その1945年1月6日から17日まで開催された国際会議で、イギリスの王立国際問題研究所から「敗北した日本」という報告書が提出され、その中に、武内辰夫が1935年に英訳して紹介した吉野作造の「二重政府と帷幄上奏」が引用されていたのです。

 

その「二重政府と帷幄上奏」は、ポツダム宣言に盛り込まれることになります。

つまり、反軍・平和思想です。

 

ポツダム宣言受諾から今年70年。

 

「ポツダム宣言が日本に要求するところは、吉野先生が一日本人としてその祖国日本に対して要求せられたところにほかならぬ。

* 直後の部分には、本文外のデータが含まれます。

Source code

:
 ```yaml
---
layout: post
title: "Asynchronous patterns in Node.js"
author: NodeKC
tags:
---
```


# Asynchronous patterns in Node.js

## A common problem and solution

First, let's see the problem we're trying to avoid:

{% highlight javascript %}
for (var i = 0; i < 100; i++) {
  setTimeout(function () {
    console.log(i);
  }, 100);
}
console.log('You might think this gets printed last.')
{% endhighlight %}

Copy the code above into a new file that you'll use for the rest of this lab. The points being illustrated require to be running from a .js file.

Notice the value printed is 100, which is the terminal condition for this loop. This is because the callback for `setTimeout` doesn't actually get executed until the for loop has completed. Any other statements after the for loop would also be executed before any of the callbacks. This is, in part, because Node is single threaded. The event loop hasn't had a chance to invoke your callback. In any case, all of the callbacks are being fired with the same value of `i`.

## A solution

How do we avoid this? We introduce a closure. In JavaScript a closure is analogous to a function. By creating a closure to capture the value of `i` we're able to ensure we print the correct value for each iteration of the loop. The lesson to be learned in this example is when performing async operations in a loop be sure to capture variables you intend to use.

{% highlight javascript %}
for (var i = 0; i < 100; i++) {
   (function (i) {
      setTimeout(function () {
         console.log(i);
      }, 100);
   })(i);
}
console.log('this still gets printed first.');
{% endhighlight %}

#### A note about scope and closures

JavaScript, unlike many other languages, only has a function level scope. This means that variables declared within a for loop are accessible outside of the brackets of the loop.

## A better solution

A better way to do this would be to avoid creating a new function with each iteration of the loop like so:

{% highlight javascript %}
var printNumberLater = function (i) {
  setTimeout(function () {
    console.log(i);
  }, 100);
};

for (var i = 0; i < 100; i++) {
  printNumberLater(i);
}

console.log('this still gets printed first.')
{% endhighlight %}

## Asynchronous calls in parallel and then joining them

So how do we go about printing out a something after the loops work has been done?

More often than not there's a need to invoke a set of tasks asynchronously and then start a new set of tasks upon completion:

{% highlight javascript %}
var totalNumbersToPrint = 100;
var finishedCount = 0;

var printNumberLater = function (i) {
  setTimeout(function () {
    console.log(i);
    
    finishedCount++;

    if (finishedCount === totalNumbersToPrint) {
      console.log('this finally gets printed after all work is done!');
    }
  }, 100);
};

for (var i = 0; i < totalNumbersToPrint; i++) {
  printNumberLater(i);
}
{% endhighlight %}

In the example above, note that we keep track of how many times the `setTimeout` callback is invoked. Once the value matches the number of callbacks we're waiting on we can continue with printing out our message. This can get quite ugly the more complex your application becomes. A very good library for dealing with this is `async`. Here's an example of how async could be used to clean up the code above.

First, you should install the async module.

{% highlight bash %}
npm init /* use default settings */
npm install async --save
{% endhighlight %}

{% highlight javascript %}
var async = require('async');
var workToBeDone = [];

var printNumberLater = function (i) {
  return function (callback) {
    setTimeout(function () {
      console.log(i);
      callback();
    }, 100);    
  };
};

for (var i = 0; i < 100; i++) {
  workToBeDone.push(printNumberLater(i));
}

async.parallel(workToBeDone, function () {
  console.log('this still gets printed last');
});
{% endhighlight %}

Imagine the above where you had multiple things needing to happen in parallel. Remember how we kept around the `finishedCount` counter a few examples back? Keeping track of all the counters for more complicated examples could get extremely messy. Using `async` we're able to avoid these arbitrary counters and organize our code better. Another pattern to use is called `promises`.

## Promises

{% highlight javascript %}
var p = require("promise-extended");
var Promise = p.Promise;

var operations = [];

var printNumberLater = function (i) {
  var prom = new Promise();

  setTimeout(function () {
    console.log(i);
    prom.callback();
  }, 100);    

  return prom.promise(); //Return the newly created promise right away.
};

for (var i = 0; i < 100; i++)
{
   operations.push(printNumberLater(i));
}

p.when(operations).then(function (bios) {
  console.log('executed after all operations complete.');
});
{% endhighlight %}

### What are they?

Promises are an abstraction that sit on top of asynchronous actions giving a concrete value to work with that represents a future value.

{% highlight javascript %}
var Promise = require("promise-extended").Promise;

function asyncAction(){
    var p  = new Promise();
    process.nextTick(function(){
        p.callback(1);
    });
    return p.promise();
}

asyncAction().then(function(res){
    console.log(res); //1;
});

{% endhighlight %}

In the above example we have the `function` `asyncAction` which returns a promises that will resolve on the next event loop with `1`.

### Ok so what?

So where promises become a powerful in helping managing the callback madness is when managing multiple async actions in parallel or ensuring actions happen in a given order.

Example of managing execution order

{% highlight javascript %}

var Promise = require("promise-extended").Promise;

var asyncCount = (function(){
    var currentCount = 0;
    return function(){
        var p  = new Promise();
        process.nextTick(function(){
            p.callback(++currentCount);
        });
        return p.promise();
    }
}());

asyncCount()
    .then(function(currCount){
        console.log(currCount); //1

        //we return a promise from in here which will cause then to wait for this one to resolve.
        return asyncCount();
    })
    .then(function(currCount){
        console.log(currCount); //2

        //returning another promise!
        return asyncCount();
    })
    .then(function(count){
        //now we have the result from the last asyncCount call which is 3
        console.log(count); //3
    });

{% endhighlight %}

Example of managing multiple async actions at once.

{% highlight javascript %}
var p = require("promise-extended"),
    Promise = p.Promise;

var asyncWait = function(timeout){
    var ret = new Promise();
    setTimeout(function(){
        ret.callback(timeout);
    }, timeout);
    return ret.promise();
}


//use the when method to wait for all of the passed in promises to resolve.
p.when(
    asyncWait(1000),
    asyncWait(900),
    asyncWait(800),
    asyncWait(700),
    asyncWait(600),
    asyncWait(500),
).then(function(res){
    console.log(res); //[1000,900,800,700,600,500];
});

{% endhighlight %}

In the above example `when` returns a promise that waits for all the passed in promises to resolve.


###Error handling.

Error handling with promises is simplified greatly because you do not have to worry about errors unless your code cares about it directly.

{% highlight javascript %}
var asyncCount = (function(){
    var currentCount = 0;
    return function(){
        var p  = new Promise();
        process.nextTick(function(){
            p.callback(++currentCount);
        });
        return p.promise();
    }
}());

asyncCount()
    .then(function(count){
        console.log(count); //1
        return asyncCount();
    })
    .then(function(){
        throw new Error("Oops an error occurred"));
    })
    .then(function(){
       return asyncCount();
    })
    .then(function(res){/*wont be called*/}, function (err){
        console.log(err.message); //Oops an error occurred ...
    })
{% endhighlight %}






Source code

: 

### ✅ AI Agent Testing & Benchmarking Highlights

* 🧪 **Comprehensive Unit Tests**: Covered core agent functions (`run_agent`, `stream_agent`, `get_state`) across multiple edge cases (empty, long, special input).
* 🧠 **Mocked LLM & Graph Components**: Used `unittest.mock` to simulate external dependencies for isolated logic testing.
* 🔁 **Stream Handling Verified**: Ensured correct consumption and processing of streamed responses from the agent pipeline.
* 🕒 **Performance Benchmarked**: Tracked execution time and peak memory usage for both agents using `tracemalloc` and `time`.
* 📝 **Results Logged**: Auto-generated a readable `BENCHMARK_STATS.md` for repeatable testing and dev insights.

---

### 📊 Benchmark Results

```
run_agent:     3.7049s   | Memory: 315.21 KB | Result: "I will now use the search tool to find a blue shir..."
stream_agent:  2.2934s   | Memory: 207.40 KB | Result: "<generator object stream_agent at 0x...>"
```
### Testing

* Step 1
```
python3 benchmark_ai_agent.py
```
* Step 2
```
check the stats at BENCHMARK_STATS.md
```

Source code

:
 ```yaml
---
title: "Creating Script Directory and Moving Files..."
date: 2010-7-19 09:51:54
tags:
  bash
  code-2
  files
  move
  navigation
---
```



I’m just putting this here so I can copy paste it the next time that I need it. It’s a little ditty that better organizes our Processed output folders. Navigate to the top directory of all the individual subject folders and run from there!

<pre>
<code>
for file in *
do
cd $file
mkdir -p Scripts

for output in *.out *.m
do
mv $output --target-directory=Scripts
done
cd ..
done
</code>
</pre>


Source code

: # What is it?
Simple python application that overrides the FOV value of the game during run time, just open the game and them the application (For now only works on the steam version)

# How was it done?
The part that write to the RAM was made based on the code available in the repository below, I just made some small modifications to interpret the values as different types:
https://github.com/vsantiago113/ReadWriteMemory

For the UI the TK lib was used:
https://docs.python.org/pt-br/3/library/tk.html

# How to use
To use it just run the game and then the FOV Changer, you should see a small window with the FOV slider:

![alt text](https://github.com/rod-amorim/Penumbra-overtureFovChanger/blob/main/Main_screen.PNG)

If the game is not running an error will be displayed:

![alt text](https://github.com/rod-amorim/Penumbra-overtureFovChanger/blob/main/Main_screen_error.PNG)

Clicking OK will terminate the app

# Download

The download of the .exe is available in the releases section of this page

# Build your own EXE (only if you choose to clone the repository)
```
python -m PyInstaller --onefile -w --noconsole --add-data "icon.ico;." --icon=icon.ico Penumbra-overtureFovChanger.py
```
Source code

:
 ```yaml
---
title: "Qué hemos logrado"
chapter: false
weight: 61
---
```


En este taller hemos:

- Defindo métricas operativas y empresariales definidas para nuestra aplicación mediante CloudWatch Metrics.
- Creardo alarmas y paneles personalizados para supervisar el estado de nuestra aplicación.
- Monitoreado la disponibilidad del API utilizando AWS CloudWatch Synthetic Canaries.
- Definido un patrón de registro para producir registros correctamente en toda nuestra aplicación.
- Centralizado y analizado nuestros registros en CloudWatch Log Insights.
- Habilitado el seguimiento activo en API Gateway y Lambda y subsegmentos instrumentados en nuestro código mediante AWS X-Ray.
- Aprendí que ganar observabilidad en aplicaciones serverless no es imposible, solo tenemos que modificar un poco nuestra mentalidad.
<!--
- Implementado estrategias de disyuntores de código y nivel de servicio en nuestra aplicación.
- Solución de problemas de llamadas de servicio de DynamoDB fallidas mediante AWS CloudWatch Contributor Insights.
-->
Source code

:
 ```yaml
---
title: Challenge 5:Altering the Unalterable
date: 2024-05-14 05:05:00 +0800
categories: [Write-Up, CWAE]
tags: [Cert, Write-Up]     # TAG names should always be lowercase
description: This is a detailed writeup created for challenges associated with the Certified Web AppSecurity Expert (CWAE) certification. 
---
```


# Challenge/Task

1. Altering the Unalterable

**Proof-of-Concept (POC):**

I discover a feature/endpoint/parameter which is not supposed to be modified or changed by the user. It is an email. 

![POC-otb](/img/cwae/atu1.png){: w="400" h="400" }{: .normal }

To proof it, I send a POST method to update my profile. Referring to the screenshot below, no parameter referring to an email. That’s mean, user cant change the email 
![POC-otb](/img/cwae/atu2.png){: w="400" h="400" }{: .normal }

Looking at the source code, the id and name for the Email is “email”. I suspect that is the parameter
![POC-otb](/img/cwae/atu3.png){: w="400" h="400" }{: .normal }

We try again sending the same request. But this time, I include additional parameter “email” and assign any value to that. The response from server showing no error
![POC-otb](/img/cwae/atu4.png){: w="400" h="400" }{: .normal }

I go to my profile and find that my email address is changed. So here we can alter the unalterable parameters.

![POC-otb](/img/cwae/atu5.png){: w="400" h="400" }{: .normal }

…吉野先生が主張せられたものも民主政治の確立と平和国家の建設であった」と、1946年5月発行の雑誌「新生」で憲法学者の宮沢俊義氏が述べています。

 

吉野が国に対し主張して果たせなかった願いが、敗戦によるポツダム宣言受諾でかなったと宮沢氏が語っているようだと、「吉野作造通信を発行する会」を主宰する長澤汪恭事務局長が話されました。

 

2004年 、同じく憲法学者の原秀成氏は、国内はもとより海外のおびただしい資料を調査し「日本国憲法制定の系譜Ⅰー戦争終結まで」で、ポツダム宣言だけでなく、吉野作造の思想が、ひいては日本国憲法に反映されている系譜を解き明かしています。

平和・人権・民主主義の3大原理は、実は1920年前後の吉野作造の主張と、そして、20世紀の経験から得られた世界に誇る世界の思想でもあった、原氏は、そう言っています。

 

日本国憲法は、所謂「押しつけ憲法」だとする論がありますが、私は、「無責任なる軍国主義が世界より駆逐せらるるに至るまでは、平和、安全及び正義の新秩序が生じ得ざることを主張するものなるをもって、日本国民を欺瞞し之をして世界征服の挙に出づるの過誤を犯さしめたる者の権力、及び勢力は、永久に除去せられざるべからず(しなければならない)。」というポツダム宣言第6項、「日本国政府は日本国国民の間に於ける民主主義的傾向の復活強化に対する一切の障礙を除去すべし。言論、宗教及思想の自由並に基本的人権の尊重は、確立せらるべし。」の第10項、そのポツダム宣言の二つの基本的な流れを作った吉野作造の思想と、1920年代の自由民権運動が生きた憲法でもあった、そう改めて思うのです。

 

安倍総理が現行憲法を、GHQの素人がたった8日間で作り上げた「代物」と発言し、特定秘密保護法の制定、閣議決定による集団的自衛権の行使容認を行ったことは、あまりに独善的です。

立憲政治と民主主義に対する挑戦と言わざるをえません。

 

民主党は2005年、「憲法提言」をまとめています。現行憲法で補えない点を、憲法をより良く磨き上げて対応すべきであることを記しています。私たちが国民投票法の制定に主導的な役割を果たしたのも、そうした観点からでした。

 

しかし、今、安倍政権下で安倍総理主導の憲法を変える動きには、絶対に組できません。

 

改めて、郷土が生んだ吉野作造を偲びます。